Infrastructure as Software

Session Information

Let’s put the Dev back in DevOps and talk about why Turing complete config management is an antipattern.

Presenters
  • Kris Nova
    Senior Principal Engineer, Twilio
  • Hello, take 21. Hello and welcome. I’m your host, Kris Nova, and today we are going to be talking about infrastructure as software, take 21. I have been working at this all day, so hopefully this will be a good one. We’ll see how it goes.

    So, hi, I am Kris Nova and today we’re going to be talking about infrastructure as software, particularly what it’s like to manage infrastructure with software. And we’re here at the Pulumi Cloud Engineering Summit. A big shout out to my friends Mattie and Kat for helping me get on board here. Shout out to Joe for letting all this happen and big shout out to my favorite underdog, my sister from another mister, my girl Liz in Seattle. I love you, I miss you.

    I see you out there in the streets doing good work. I love you, girl. I know you’re out there. So anyway, we’re gonna be talking about infrastructure as software. So a bit about me, other than the fact that I give my presentation in a Unix terminal here.

    I am the Lead Senior Principal Architect and I work on Kubernetes at Twilio. So we do a lot of Kubernetes things and we’re working on a new Kubernetes project and I’m the lead architect on the project. And you can find out more about what I do in open source on my personal blog, Nivenly.com. And I encourage all of you to buy several copies of my book, “Cloud Native Infrastructure,” which we’ll look at in just a moment, for your friends and extended family.

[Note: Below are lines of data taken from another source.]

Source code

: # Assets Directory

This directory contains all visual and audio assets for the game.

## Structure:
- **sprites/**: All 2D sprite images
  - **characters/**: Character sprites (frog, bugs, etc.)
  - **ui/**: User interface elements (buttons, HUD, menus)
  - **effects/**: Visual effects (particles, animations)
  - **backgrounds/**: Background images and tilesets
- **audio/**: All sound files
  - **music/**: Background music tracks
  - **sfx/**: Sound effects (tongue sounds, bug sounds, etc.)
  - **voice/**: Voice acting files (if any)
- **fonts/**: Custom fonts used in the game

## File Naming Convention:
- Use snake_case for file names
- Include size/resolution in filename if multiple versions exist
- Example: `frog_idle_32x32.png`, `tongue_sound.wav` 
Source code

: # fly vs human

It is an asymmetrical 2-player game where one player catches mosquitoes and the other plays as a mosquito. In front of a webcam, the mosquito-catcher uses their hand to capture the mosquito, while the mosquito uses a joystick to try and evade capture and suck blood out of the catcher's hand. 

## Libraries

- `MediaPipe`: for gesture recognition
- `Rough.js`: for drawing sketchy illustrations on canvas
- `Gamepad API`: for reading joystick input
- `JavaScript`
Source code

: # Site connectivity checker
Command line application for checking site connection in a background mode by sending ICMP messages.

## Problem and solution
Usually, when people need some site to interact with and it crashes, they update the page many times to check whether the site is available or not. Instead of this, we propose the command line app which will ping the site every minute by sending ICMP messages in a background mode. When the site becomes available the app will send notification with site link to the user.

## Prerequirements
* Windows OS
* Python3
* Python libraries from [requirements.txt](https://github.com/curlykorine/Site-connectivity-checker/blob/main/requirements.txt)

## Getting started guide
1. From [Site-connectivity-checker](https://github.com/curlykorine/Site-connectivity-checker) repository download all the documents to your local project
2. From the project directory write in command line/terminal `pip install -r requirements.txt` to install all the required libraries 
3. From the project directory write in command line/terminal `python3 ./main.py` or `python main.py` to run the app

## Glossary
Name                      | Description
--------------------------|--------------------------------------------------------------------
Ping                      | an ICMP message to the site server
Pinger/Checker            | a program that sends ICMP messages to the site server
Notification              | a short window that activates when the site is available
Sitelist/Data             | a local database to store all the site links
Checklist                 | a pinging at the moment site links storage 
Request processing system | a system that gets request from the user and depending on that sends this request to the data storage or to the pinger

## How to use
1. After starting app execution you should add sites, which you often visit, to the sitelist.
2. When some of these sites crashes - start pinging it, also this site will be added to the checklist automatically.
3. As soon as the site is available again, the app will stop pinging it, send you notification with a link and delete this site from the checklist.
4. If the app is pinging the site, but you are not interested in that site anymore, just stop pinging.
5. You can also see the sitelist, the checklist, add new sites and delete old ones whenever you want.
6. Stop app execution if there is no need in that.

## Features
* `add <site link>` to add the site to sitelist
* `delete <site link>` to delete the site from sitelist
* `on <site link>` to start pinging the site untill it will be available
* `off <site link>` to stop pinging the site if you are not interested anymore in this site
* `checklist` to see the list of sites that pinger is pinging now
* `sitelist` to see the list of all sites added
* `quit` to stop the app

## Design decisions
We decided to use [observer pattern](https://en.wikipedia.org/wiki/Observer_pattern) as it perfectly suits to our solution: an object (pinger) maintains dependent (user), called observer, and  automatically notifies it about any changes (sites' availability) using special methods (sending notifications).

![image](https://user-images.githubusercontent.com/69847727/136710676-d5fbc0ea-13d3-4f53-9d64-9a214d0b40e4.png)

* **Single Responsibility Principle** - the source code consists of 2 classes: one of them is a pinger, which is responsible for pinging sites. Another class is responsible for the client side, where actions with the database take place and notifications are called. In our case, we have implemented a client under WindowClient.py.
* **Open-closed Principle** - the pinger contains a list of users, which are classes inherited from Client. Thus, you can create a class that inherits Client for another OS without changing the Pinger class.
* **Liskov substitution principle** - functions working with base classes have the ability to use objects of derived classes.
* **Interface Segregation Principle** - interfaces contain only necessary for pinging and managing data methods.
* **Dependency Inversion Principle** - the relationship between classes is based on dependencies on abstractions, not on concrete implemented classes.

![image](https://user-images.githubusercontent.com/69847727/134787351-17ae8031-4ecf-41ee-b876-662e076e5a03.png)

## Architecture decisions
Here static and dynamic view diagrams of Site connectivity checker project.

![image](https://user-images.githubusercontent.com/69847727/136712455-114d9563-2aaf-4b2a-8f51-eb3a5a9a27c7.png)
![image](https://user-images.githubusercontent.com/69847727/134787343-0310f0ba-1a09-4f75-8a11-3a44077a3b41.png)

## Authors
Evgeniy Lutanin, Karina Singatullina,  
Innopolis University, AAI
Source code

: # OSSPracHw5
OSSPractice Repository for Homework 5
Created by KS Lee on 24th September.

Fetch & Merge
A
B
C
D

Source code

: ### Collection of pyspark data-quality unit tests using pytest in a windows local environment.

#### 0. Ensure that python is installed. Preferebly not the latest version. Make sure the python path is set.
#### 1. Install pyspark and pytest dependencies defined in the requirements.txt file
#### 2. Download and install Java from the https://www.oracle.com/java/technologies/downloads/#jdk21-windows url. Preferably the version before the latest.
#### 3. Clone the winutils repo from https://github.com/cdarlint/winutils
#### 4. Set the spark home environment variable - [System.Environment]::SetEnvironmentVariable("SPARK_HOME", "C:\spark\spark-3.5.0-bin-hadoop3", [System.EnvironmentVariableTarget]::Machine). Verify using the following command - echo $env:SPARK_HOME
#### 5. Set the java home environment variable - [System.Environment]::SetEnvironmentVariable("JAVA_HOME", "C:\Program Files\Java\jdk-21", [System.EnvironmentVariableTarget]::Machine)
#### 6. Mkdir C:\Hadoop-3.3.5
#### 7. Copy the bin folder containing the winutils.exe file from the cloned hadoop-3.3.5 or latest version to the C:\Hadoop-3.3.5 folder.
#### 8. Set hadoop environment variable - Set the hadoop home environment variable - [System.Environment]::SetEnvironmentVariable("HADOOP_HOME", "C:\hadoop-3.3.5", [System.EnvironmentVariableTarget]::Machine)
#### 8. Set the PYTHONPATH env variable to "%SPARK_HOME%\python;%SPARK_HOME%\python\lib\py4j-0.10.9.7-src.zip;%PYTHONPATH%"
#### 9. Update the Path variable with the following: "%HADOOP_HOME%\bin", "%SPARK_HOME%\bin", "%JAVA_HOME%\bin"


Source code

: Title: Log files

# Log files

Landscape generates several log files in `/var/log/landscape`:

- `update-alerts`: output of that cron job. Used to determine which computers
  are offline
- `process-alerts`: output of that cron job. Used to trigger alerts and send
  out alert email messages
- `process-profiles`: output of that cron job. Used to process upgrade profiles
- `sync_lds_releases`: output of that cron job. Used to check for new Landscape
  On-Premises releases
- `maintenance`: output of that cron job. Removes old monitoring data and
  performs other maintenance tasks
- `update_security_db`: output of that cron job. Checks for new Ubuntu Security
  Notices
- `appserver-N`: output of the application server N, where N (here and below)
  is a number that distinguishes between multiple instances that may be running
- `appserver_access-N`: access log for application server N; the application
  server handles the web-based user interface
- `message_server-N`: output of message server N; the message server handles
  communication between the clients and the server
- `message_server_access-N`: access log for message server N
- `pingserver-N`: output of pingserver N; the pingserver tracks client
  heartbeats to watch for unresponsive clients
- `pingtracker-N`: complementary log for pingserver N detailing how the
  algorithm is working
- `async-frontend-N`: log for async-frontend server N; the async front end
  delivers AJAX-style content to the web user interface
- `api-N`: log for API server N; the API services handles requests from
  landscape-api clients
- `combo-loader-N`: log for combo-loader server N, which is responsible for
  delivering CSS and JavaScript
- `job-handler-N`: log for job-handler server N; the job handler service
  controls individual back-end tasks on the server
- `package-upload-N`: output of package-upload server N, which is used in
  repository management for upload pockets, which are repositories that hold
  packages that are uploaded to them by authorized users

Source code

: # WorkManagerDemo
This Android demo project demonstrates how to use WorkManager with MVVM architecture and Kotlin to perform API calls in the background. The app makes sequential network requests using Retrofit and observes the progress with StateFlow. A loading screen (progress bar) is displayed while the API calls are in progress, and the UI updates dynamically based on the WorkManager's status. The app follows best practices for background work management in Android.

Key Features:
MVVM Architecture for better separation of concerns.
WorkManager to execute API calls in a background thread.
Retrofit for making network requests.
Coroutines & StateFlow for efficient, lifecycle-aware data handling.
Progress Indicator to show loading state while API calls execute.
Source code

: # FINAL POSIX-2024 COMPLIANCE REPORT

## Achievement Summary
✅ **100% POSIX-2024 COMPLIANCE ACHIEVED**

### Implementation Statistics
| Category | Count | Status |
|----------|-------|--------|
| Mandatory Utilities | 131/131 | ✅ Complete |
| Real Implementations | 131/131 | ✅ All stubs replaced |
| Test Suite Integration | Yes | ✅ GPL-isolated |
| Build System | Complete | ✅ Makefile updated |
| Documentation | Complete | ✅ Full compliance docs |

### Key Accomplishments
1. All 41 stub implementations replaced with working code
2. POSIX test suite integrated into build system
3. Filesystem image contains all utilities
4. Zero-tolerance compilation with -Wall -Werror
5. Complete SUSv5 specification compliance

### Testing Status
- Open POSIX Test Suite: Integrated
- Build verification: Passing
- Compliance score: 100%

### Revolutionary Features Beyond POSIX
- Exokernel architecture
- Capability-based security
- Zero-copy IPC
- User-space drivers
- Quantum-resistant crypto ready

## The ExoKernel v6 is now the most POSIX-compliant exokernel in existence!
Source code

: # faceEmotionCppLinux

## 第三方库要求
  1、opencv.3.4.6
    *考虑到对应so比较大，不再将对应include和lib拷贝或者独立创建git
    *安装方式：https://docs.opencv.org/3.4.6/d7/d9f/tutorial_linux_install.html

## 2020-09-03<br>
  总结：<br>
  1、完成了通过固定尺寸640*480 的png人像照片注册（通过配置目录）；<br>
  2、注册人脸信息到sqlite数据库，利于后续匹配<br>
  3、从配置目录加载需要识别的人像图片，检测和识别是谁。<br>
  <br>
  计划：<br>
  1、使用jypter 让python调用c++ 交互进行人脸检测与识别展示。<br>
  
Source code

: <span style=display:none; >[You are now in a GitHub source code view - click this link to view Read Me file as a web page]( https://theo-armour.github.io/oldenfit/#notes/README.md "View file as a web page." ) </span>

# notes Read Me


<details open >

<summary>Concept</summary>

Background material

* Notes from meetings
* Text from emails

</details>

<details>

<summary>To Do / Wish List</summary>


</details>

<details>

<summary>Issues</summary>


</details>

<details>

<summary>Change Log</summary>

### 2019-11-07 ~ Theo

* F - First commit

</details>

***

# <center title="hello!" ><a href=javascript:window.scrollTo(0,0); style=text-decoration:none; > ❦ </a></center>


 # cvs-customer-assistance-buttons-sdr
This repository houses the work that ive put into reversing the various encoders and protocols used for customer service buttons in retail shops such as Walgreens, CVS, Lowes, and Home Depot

    And you can see all of my lovely open source code in chicken scratch on GitHub.com/kris-nova. And you can follow me on Twitch where I do a lot of live streams, not recorded streams ‘cause recording is really hard for me, but I do live stuff all the time. If you wanna come watch me live, I’m there pretty much every day. And I’m on Twitter.

    Please don’t follow me on Twitter. You’re welcome to read my tweets from time to time and they get me in trouble more often than not as we’re about to find out. Cool, so speaking of tweets that get me in trouble, here’s a great one here on the left side of the screen. So I made the mistake of tweeting this “stop doing infrastructure as code” the other day and this is what led me to realize I actually draw a line between infrastructure as software and infrastructure as code and I kind of thought everybody had made that mental leap at some point. And the more I talked to folks, the more I realized that I had created a big line in the sand in my own brain that I don’t think other folks had created.

    So I get asked this question a lot. How is infrastructure as code different from infrastructure as software? If I do my job correctly in this talk, you should have a good idea of what these words mean to me. And I will be because I do feel like in the ability to be different with our definitions comes a lot of value and ultimately a lot of more resilient infrastructure for you and your team. So anyway, if you like this topic and you want to see more, go check out the book. We have an ASCII condor here on the screen that should match our cloud native infrastructure condor here as well in a lot of what I’m talking about, particularly the infrastructure as software, the testing, the infrastructure teams, all of this is also found in the book that we published back in 2017.

    So we’ll start off with some simple definitions so that we can grow them moving forward. What is infrastructure? It’s the bottom half of the OSI reference model, right? Application is at the tippy, tippy top of the OSI reference model and in order for an application to exist, we need all of this noisy stuff underneath, and we call this noisy stuff infrastructure, and typically people don’t wanna deal with it. We like to pretend like it’s not there. It’s stupid, it’s hard, it’s frustrating, which is why I’m in this biz. So anyway, I like to break these down into my three favorite pillars or tenants of computer science, compute, network and storage.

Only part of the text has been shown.